Task description. Report back every line of the entries that contains "calculated", exactly as written.

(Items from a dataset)

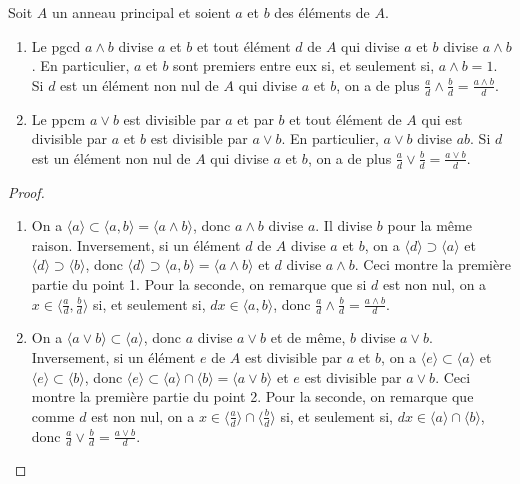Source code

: \documentclass[]{report}
\begin{document}
\begin{prop}{}{}
    Soit $A$ un anneau principal et soient $a$ et $b$ des éléments de $A$.
    \begin{enumerate}
        \item Le pgcd $a \wedge b$ divise $a$ et $b$ et tout élément $d$ de $A$ qui divise $a$ et $b$ divise $a \wedge b$. En particulier, $a$ et $b$ sont premiers entre eux si, et seulement si, $a \wedge b = 1$. Si $d$ est un élément non nul de $A$ qui divise $a$ et $b$, on a de plus $\frac{a}{d} \wedge \frac{b}{d} = \frac{a \wedge b}{d}$.
        \item Le ppcm $a \vee b$ est divisible par $a$ et par $b$ et tout élément de $A$ qui est divisible par $a$ et $b$ est divisible par $a \vee b$. En particulier, $a \vee b$ divise $ab$. Si $d$ est un élément non nul de $A$ qui divise $a$ et $b$, on a de plus $\frac{a}{d} \vee \frac{b}{d} = \frac{a \vee b}{d}$.
    \end{enumerate}
\end{prop}

\begin{proof}
    \begin{enumerate}
        \item On a $\langle a \rangle \subset \langle a, b \rangle = \langle a \wedge b \rangle$, donc $a \wedge b$ divise $a$. Il divise $b$ pour la même raison. Inversement, si un élément $d$ de $A$ divise $a$ et $b$, on a $\langle d \rangle \supset \langle a \rangle$ et $\langle d \rangle \supset \langle b \rangle$, donc $\langle d \rangle \supset \langle a, b \rangle = \langle a \wedge b \rangle$ et $d$ divise $a \wedge b$. Ceci montre la première partie du point 1. Pour la seconde, on remarque que si $d$ est non nul, on a $x \in \langle \frac{a}{d}, \frac{b}{d} \rangle$ si, et seulement si, $dx \in \langle a, b \rangle$, donc $\frac{a}{d} \wedge \frac{b}{d} = \frac{a \wedge b}{d}$.
        \item On a $\langle a \vee b \rangle \subset \langle a \rangle$, donc $a$ divise $a \vee b$ et de même, $b$ divise $a \vee b$. Inversement, si un élément $e$ de $A$ est divisible par $a$ et $b$, on a $\langle e \rangle \subset \langle a \rangle$ et $\langle e \rangle \subset \langle b \rangle$, donc $\langle e \rangle \subset \langle a \rangle \cap \langle b \rangle = \langle a \vee b \rangle$ et $e$ est divisible par $a \vee b$. Ceci montre la première partie du point 2. Pour la seconde, on remarque que comme $d$ est non nul, on a $x \in \langle \frac{a}{d} \rangle \cap \langle \frac{b}{d} \rangle$ si, et seulement si, $dx \in \langle a \rangle \cap \langle b \rangle$, donc $\frac{a}{d} \vee \frac{b}{d} = \frac{a \vee b}{d}$.
    \end{enumerate}
\end{proof}
\end{document}
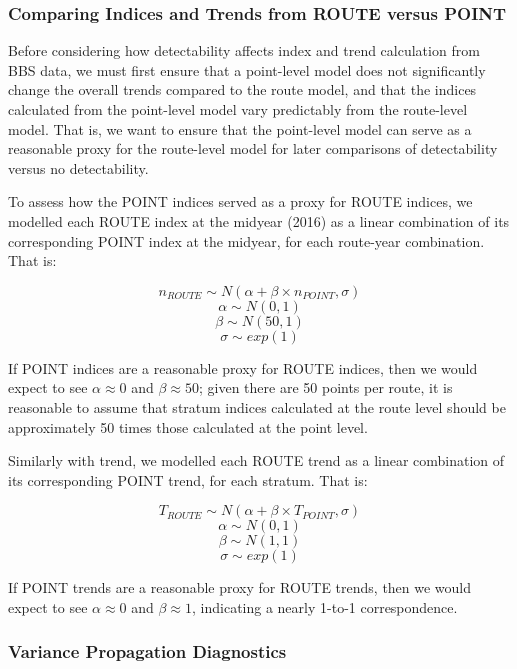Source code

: \subsubsection{Comparing Indices and Trends from ROUTE versus POINT}\label{route-vs-point}

\par Before considering how detectability affects index and trend calculation from BBS data, we must first ensure that a point-level model does not significantly change the overall trends compared to the route model, and that the indices calculated from the point-level model vary predictably from the route-level model.
That is, we want to ensure that the point-level model can serve as a reasonable proxy for the route-level model for later comparisons of detectability versus no detectability.

\par To assess how the POINT indices served as a proxy for ROUTE indices, we modelled each ROUTE index at the midyear (2016) as a linear combination of its corresponding POINT index at the midyear, for each route-year combination. 
That is:

$$	n_{ROUTE} \sim N(\alpha + \beta \times n_{POINT}, \sigma) $$
$$	\alpha \sim N(0,1) $$
$$	\beta \sim N(50, 1) $$
$$	\sigma \sim exp(1)$$

If POINT indices are a reasonable proxy for ROUTE indices, then we would expect to see $\alpha \approx 0$ and $\beta \approx 50$; given there are 50 points per route, it is reasonable to assume that stratum indices calculated at the route level should be approximately 50 times those calculated at the point level.

\par Similarly with trend, we modelled each ROUTE trend as a linear combination of its corresponding POINT trend, for each stratum.
That is:

$$ T_{ROUTE} \sim N(\alpha + \beta \times T_{POINT}, \sigma)$$
$$ \alpha \sim N(0,1) $$
$$ \beta \sim N(1,1) $$
$$ \sigma \sim exp(1) $$

If POINT trends are a reasonable proxy for ROUTE trends, then we would expect to see $\alpha \approx 0$ and $\beta \approx 1$, indicating a nearly 1-to-1 correspondence. 

\subsubsection{Variance Propagation Diagnostics}

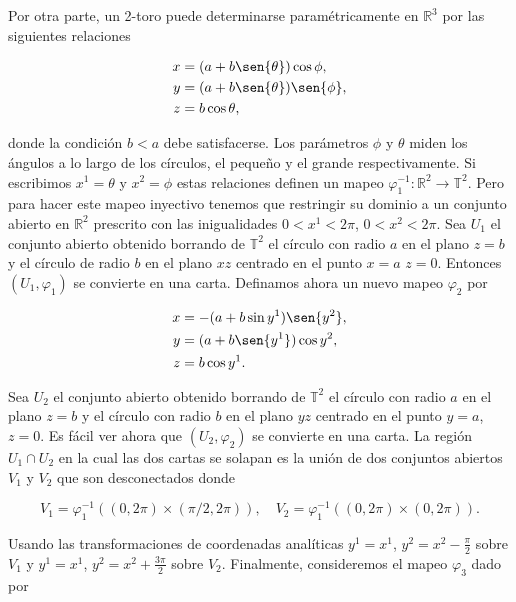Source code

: \documentclass[a4paper,10pt]{article}
\numberwithin{equation}{section}
\begin{document}
\vspace{.3cm}

Por otra parte, un 2-toro puede determinarse paramétricamente en $\mathbb{R}^3$ por 
las siguientes relaciones 

\begin{align}
 x &= (a+b\sen{\theta})\cos{\phi}, \\
 y &= (a+b\sen{\theta})\sen{\phi}, \\
 z &= b\cos{\theta},
\end{align}

donde la condición $b<a$ debe satisfacerse. Los parámetros $\phi$ y $\theta$ miden 
los ángulos a lo largo de los círculos, el pequeño y el grande respectivamente. Si 
escribimos $x^1 = \theta$ y $x^2 = \phi$ estas relaciones definen un mapeo $\varphi_1^{-1}:
\mathbb{R}^2\rightarrow \mathbb{T}^2$. Pero para hacer este mapeo inyectivo tenemos 
que restringir su dominio a un conjunto abierto en $\mathbb{R}^2$ prescrito con 
las inigualidades $0 < x^1 < 2\pi$, $0 < x^2 < 2\pi$. Sea $U_1$ el conjunto abierto
obtenido borrando de $\mathbb{T}^2$ el círculo con radio $a$ en el plano $z=b$ y 
el círculo de radio $b$ en el plano $xz$ centrado en el punto $x=a$ $z=0$. Entonces 
$(U_1,\varphi_1)$ se convierte en una carta. Definamos ahora un nuevo mapeo $\varphi_2$ 
por 

\begin{align}
 x &= -(a + b\sin{y^1})\sen{y^2}, \\
 y &= (a + b\sen{y^1})\cos{y^2}, \\
 z &= b \cos{y^1}.
\end{align}

Sea $U_2$ el conjunto abierto obtenido borrando de $\mathbb{T}^2$ el círculo con 
radio $a$ en el plano $z=b$ y el círculo con radio $b$ en el plano $yz$ centrado 
en el punto $y=a$, $z=0$. Es fácil ver ahora que $(U_2,\varphi_2)$ se convierte en una 
carta. La región $U_1 \cap U_2$ en la cual las dos cartas se solapan es la unión 
de dos conjuntos abiertos $V_1$ y $V_2$ que son desconectados donde 

\begin{equation}
 V_1 = \varphi_1^{-1}((0,2\pi) \times (\pi/2,2\pi)), \quad 
 V_2 =  \varphi_1^{-1}((0,2\pi) \times (0,2\pi)).
\end{equation}


Usando las transformaciones de coordenadas analíticas $y^1 = x^1$, $y^2 = x^2 - \frac{\pi}{2}$ 
sobre $V_1$ y $y^1 = x^1$, $y^2 = x^2 + \frac{3\pi}{2}$ sobre $V_2$. Finalmente, 
consideremos el mapeo $\varphi_3$ dado por 
\end{document}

Response for this exercise.
\par Before considering how detectability affects index and trend calculation from BBS data, we must first ensure that a point-level model does not significantly change the overall trends compared to the route model, and that the indices calculated from the point-level model vary predictably from the route-level model.
If POINT indices are a reasonable proxy for ROUTE indices, then we would expect to see $\alpha \approx 0$ and $\beta \approx 50$; given there are 50 points per route, it is reasonable to assume that stratum indices calculated at the route level should be approximately 50 times those calculated at the point level.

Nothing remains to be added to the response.